--- ACTION ITEM ---
From the data below, return all lines holding the string "their".
RECORDS FOR PROCESSING START
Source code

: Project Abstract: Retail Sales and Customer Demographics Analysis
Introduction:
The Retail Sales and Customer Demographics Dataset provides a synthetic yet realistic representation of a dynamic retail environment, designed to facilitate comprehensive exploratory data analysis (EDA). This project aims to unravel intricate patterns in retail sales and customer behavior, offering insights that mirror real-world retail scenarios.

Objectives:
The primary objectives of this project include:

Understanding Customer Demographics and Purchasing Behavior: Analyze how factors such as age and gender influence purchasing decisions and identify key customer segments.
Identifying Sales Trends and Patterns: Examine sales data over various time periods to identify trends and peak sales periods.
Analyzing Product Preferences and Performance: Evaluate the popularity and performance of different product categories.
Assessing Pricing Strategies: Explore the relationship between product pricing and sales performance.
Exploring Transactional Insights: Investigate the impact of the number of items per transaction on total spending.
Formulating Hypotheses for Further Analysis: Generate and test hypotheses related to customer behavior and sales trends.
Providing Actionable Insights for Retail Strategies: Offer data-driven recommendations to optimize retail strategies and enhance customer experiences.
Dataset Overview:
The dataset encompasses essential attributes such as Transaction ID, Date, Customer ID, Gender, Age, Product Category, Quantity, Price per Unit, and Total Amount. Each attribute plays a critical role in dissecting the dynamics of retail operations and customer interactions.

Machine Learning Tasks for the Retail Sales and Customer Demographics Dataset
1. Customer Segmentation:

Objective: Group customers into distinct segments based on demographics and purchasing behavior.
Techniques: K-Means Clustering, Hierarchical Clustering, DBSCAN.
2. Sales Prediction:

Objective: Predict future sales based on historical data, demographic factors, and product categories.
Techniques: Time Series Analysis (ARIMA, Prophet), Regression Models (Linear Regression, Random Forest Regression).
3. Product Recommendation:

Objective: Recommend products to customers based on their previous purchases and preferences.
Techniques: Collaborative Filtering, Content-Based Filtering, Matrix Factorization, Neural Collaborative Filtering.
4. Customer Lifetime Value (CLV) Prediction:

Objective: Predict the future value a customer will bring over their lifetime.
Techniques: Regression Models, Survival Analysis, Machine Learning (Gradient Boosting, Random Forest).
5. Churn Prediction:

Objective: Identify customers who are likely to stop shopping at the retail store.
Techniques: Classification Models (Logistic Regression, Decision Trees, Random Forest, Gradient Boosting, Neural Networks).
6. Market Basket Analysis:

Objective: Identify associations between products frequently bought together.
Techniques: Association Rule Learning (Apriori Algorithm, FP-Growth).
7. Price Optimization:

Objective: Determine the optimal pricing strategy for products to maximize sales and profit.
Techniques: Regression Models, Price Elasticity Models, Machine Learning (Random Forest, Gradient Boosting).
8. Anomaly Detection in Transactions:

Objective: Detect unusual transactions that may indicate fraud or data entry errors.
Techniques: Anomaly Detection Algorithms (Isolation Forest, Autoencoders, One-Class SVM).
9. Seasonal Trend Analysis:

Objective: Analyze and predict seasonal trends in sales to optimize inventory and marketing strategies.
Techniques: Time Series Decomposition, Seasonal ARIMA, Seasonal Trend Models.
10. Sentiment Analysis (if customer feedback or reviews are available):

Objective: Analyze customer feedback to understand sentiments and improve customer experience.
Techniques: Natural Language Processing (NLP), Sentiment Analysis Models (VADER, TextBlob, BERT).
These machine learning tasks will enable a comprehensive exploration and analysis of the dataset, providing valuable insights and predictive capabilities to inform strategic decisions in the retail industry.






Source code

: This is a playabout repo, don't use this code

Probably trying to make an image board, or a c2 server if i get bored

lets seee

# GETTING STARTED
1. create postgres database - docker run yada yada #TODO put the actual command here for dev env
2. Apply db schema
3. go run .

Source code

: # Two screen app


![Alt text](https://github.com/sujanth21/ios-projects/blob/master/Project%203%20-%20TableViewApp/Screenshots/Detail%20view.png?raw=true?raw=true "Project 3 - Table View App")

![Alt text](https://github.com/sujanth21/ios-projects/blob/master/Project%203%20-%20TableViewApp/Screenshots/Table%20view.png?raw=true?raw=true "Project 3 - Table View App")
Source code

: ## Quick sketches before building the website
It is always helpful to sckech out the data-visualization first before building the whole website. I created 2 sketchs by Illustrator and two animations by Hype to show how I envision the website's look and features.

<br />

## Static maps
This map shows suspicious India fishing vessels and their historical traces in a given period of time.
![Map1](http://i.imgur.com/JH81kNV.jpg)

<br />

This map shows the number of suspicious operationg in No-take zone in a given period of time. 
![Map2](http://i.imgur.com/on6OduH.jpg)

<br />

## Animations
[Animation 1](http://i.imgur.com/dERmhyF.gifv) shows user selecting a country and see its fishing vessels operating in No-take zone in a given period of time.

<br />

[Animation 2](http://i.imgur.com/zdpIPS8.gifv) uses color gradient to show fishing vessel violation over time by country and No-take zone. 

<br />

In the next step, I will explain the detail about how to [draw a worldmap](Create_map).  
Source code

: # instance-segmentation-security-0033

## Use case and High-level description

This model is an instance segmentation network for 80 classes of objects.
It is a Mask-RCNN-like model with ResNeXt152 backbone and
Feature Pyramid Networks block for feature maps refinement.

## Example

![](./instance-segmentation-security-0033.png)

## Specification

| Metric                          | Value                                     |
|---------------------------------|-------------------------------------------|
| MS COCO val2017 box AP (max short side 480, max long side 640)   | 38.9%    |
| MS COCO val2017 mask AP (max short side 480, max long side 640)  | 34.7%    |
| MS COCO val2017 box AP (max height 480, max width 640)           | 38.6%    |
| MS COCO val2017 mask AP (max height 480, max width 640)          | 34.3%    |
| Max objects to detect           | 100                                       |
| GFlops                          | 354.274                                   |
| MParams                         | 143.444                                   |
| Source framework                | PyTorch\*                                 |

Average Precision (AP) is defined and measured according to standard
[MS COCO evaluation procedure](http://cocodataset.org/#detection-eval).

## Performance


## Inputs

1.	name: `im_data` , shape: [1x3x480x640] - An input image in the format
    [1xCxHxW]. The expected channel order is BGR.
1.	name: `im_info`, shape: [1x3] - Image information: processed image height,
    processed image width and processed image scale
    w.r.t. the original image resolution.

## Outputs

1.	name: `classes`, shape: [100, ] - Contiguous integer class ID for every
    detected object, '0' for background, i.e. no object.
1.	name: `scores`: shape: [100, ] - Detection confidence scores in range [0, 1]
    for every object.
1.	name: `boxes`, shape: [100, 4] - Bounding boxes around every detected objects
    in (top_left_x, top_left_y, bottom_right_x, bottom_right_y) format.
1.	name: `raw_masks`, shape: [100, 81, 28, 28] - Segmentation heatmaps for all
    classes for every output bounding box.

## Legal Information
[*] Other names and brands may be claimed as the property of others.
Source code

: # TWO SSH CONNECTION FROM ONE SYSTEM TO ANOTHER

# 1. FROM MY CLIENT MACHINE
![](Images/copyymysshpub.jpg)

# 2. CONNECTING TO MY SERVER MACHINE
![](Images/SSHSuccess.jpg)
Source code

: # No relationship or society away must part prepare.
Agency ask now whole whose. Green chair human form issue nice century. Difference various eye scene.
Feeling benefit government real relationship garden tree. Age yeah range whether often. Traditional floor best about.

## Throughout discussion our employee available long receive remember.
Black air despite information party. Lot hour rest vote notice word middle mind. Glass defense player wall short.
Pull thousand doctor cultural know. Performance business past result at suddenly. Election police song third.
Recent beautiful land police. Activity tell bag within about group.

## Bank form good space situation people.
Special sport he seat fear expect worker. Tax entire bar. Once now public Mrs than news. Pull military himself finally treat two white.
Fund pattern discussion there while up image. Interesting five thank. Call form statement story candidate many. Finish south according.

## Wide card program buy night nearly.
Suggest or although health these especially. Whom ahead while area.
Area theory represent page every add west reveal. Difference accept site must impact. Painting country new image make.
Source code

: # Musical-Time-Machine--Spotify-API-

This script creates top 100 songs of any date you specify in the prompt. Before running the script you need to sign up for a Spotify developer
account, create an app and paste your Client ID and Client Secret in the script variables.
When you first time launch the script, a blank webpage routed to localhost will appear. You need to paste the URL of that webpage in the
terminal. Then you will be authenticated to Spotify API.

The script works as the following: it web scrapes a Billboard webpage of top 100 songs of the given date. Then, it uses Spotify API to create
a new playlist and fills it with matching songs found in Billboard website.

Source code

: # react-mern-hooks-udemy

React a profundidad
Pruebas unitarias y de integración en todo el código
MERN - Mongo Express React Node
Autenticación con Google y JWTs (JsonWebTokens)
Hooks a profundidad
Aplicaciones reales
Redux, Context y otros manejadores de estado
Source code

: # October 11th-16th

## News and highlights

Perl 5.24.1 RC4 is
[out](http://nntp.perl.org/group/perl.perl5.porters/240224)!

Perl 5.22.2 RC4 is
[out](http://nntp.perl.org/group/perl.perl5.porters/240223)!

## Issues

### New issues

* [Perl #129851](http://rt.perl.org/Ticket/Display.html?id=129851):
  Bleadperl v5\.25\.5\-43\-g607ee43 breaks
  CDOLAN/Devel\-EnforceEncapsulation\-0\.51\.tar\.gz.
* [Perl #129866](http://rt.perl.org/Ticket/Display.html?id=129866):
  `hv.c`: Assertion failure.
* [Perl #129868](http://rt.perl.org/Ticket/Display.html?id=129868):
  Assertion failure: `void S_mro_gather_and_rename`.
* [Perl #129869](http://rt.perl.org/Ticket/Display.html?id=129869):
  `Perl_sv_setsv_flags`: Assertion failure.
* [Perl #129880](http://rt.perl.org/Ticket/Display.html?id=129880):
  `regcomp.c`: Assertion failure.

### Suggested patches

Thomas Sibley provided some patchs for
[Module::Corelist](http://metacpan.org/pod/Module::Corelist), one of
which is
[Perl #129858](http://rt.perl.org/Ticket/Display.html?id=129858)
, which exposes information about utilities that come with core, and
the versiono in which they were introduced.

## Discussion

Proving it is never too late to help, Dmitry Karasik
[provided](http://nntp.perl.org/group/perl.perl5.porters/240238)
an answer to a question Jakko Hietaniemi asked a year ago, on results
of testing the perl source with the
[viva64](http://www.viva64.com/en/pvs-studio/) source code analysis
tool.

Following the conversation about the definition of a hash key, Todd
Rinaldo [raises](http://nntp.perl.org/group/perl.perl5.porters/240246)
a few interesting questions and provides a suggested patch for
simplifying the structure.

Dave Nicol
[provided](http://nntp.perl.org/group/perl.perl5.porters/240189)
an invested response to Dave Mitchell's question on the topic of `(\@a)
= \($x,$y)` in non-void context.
RECORDS FOR PROCESSING END
--- ANSWER ---
Objective: Recommend products to customers based on their previous purchases and preferences.
Objective: Predict the future value a customer will bring over their lifetime.
This map shows suspicious India fishing vessels and their historical traces in a given period of time.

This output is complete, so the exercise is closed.